Introduction de la troisième partie
p. 209-210
Texte intégral
1La fulgurante ascension des météores drômois se brise sur les récifs de Thermidor. La compromission des Payan avec Robespierre, le rôle prépondérant de Claude dans la résistance communale et les animosités personnelles qu’ils suscitent, tant à Paris qu’en province, propulsent brutalement les deux frères du statut de héros, « sauveurs du Midi » à celui des « infâmes Payan ». La chute brutale des Payan permet d’appréhender, à travers les discours et les pratiques expiatrices des acteurs, comment Thermidor façonne de nouveaux imaginaires politiques durables et, surtout, comment les individus tentent de s’en affranchir.
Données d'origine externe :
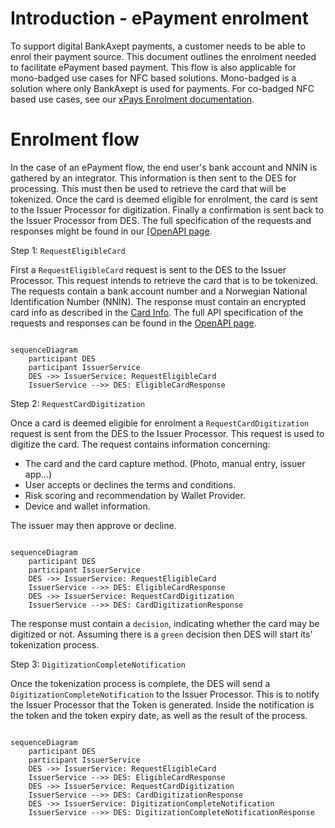 # Introduction - ePayment enrolment

To support digital BankAxept payments, a customer needs to be able to enrol their payment source.
This document outlines the enrolment needed to facilitate ePayment based payment. This flow is also applicable
for mono-badged use cases for NFC based solutions. Mono-badged is a solution where only BankAxept is used for payments.
For co-badged NFC based use cases, see our [xPays Enrolment documentation](./enrolment_xpays.md).

# Enrolment flow

In the case of an ePayment flow, the end user's bank account and NNIN is gathered by an integrator.
This information is then sent to the DES for processing.
This must then be used to retrieve the card that will be tokenized.
Once the card is deemed eligible for enrolment, the card is sent to the Issuer Processor for digitization.
Finally a confirmation is sent back to the Issuer Processor from DES.
The full specification of the requests and responses might be found in
our [[OpenAPI page](./swagger/messages-from-issuer-api.md).

Step 1: `RequestEligibleCard`

First a `RequestEligibleCard` request is sent to the DES to the Issuer Processor.
This request intends to retrieve the card that is to be tokenized.
The requests contain a bank account number and a Norwegian National Identification Number (NNIN).
The response must contain an encrypted card info as described
in the [Card Info](./enrolment_common_components.md#card-info). The full API specification of the requests and responses can be found in
the [OpenAPI page](./swagger/messages-from-issuer-api.md).

```mermaid

sequenceDiagram
    participant DES
    participant IssuerService
    DES ->> IssuerService: RequestEligibleCard
    IssuerService -->> DES: EligibleCardResponse
```

Step 2: `RequestCardDigitization`

Once a card is deemed eligible for enrolment a `RequestCardDigitization` request is sent from the DES to the Issuer Processor. This request is used to digitize
the card. The request contains information concerning:

- The card and the card capture method. (Photo, manual entry, issuer app...)
- User accepts or declines the terms and conditions.
- Risk scoring and recommendation by Wallet Provider.
- Device and wallet information.

The issuer may then approve or decline.

```mermaid

sequenceDiagram
    participant DES
    participant IssuerService
    DES ->> IssuerService: RequestEligibleCard
    IssuerService -->> DES: EligibleCardResponse
    DES ->> IssuerService: RequestCardDigitization
    IssuerService -->> DES: CardDigitizationResponse
```

The response must contain a `decision`, indicating whether the card may be digitized or not.
Assuming there is a `green` decision then DES will start its' tokenization process.

Step 3: `DigitizationCompleteNotification`

Once the tokenization process is complete, the DES will send a `DigitizationCompleteNotification` to the Issuer Processor.
This is to notify the Issuer Processor that the Token is generated.
Inside the notification is the token and the token expiry date, as well as the result of the process.

```mermaid

sequenceDiagram
    participant DES
    participant IssuerService
    DES ->> IssuerService: RequestEligibleCard
    IssuerService -->> DES: EligibleCardResponse
    DES ->> IssuerService: RequestCardDigitization
    IssuerService -->> DES: CardDigitizationResponse
    DES ->> IssuerService: DigitizationCompleteNotification
    IssuerService -->> DES: DigitizationCompleteNotificationResponse
```
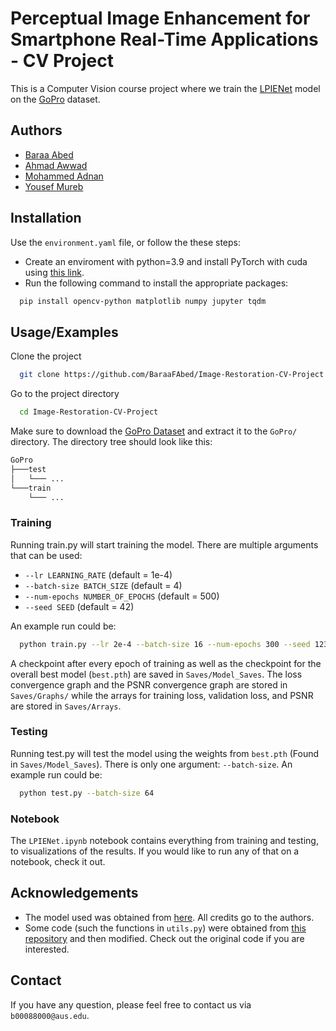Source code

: 
# Perceptual Image Enhancement for Smartphone Real-Time Applications - CV Project

This is a Computer Vision course project where we train the [LPIENet](https://arxiv.org/pdf/2210.13552) model on the [GoPro](https://seungjunnah.github.io/Datasets/gopro.html) dataset.


## Authors

- [Baraa Abed](https://github.com/BaraaFAbed)
- [Ahmad Awwad](https://github.com/41686d6564)
- [Mohammed Adnan](https://github.com/Hamody23)
- [Yousef Mureb](https://github.com/yousefmureb)


## Installation

Use the `environment.yaml` file, or follow the these steps:
*  Create an enviroment with python=3.9 and install PyTorch with cuda using [this link](https://pytorch.org/get-started/locally/).
*  Run the following command to install the appropriate packages:

```bash
  pip install opencv-python matplotlib numpy jupyter tqdm

```

## Usage/Examples

Clone the project

```bash
  git clone https://github.com/BaraaFAbed/Image-Restoration-CV-Project.git
```

Go to the project directory

```bash
  cd Image-Restoration-CV-Project
```

Make sure to download the [GoPro Dataset](https://seungjunnah.github.io/Datasets/gopro.html) and extract it to the `GoPro/` directory. The directory tree should look like this:

```bash
GoPro
├───test
│   └─── ...
└───train
    └─── ...
```

### Training

Running train.py will start training the model. There are multiple arguments that can be used:

* `--lr LEARNING_RATE` (default = 1e-4)
* `--batch-size BATCH_SIZE` (default = 4)
* `--num-epochs NUMBER_OF_EPOCHS` (default = 500)
* `--seed SEED` (default = 42)

An example run could be:

```bash
  python train.py --lr 2e-4 --batch-size 16 --num-epochs 300 --seed 123
```

A checkpoint after every epoch of training as well as the checkpoint for the overall best model (`best.pth`) are saved in `Saves/Model_Saves`.  The loss convergence graph and the PSNR convergence graph are stored in `Saves/Graphs/` while the arrays for training loss, validation loss, and PSNR are stored in `Saves/Arrays`. 

### Testing

Running test.py will test the model using the weights from `best.pth` (Found in `Saves/Model_Saves`). There is only one argument: `--batch-size`. An example run could be:

```bash
  python test.py --batch-size 64
```

### Notebook

The `LPIENet.ipynb` notebook contains everything from training and testing, to visualizations of the results. If you would like to run any of that on a notebook, check it out.  


## Acknowledgements

* The model used was obtained from [here](https://github.com/mv-lab/AISP). All credits go to the authors. 
* Some code (such the functions in `utils.py`) were obtained from [this repository](https://github.com/yjn870/SRCNN-pytorch/) and then modified. Check out the original code if you are interested.  

## Contact

If you have any question, please feel free to contact us via `b00088000@aus.edu`.


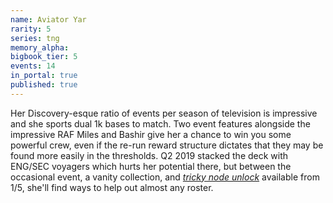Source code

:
 ```yaml
---
name: Aviator Yar
rarity: 5
series: tng
memory_alpha:
bigbook_tier: 5
events: 14
in_portal: true
published: true
---
```


Her Discovery-esque ratio of events per season of television is impressive and she sports dual 1k bases to match. Two event features alongside the impressive RAF Miles and Bashir give her a chance to win you some powerful crew, even if the re-run reward structure dictates that they may be found more easily in the thresholds. Q2 2019 stacked the deck with ENG/SEC voyagers which hurts her potential there, but between the occasional event, a vanity collection, and [_tricky node unlock_](https://stt.wiki/wiki/Serious_Business) available from 1/5, she'll find ways to help out almost any roster.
2Si Claude-François Payan est fauché par la lame de fond thermidorienne, Joseph survit cinquante-huit ans à la chute de Robespierre et, plus largement, au déshonneur et à l’infamie qui souillent sa famille et sa mémoire. Commence alors pour l’aîné de la fratrie une nouvelle et longue vie. L’itinéraire de Joseph-François, mort nonagénaire en 1852, et de son fils Ernest constitue, dès lors, un excellent terrain d’observation pour analyser les sorties de la « Terreur » et de la Révolution. En effet, la documentation dévoile les stratégies sociales et culturelles déployées pour se reconstruire et réintégrer le concert des notables et, plus largement, la capacité des acteurs à jouer avec les multiples facettes de leur identité sociale1 pour rebondir et résister aux nombreuses et brusques accélérations des temps politiques vécus au cours d’un long premier xixe siècle.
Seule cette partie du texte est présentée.